Studies have confirmed that for puerperas with scarred uterus to accept cesarean section, the risks are very high and the procedure can easily give rise to hemorrhage and even death. Thus, vaginal trial delivery for puerperas with scarred uterus has been proposed to be implemented without indications of cesarean section so as to reduce delivery risks . In recent years, as perinatology and therapeutic and nursing levels continue to improve, the safety of vaginal delivery in puerperas with scarred uterus has also improved. Survey shows that the success rate of vaginal delivery for subsequent pregnancy in scarred uterus can reach 80%, which is consistent with this study . With gradual improvement in cesarean delivery technology, the damage caused by the procedure has been reduced and the recovery after operation has been generally favorable so the formation of cicatricial tissues has been effectively reduced. Furthermore, the safety and feasibility of vaginal delivery for subsequent pregnancy in scarred uterus have improved .

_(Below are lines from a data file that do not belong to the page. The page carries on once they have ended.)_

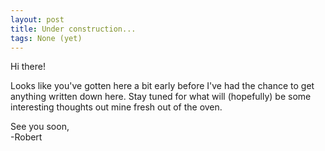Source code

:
 ```yaml
---
layout: post
title: Under construction...
tags: None (yet)
---
```


Hi there!

Looks like you've gotten here a bit early before I've had the chance to get
anything written down here. Stay tuned for what will (hopefully) be some
interesting thoughts out mine fresh out of the oven.

See you soon,   
-Robert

In this study, results show that puerperas with scarred uterus were not significantly different from primiparas in the aspects of success rate of vaginal delivery, time of stages of labor, postpartum bleeding quantity, length of stay, neonatal score, and occurrence of complications. This indicated that the safety of vaginal delivery of scarred uterus was relatively high; thus, puerperas without any indication of cesarean section should be encouraged to accept vaginal trial delivery as much as possible to effectively reduce the risks of cesarean section. Vaginal delivery in scarred uterus is also of certain danger; hence, clinicians should strictly master indications of vaginal delivery and enhance the monitoring of stages of labor so that maternal and child health and safety can be guaranteed. The good results obtained in this study were due to prenatal understanding of the indications of vaginal delivery and sufficient evaluation. Moreover, present cesarean section is mostly done through a transverse incision mode in the lower uterine segment where the incision is made along the direction of muscle fiber, which can effectively result in damage to uterus with favorable postoperative wound healing, reduce cicatrization, and further improve the feasibility and safety of vaginal delivery for subsequent pregnancy after cesarean section.
Vaginal delivery of puerperas experiencing subsequent pregnancy in scarred uterus after cesarean section poses certain danger; thus, sufficient prenatal preparations should be made and indications of vaginal delivery should be strictly mastered.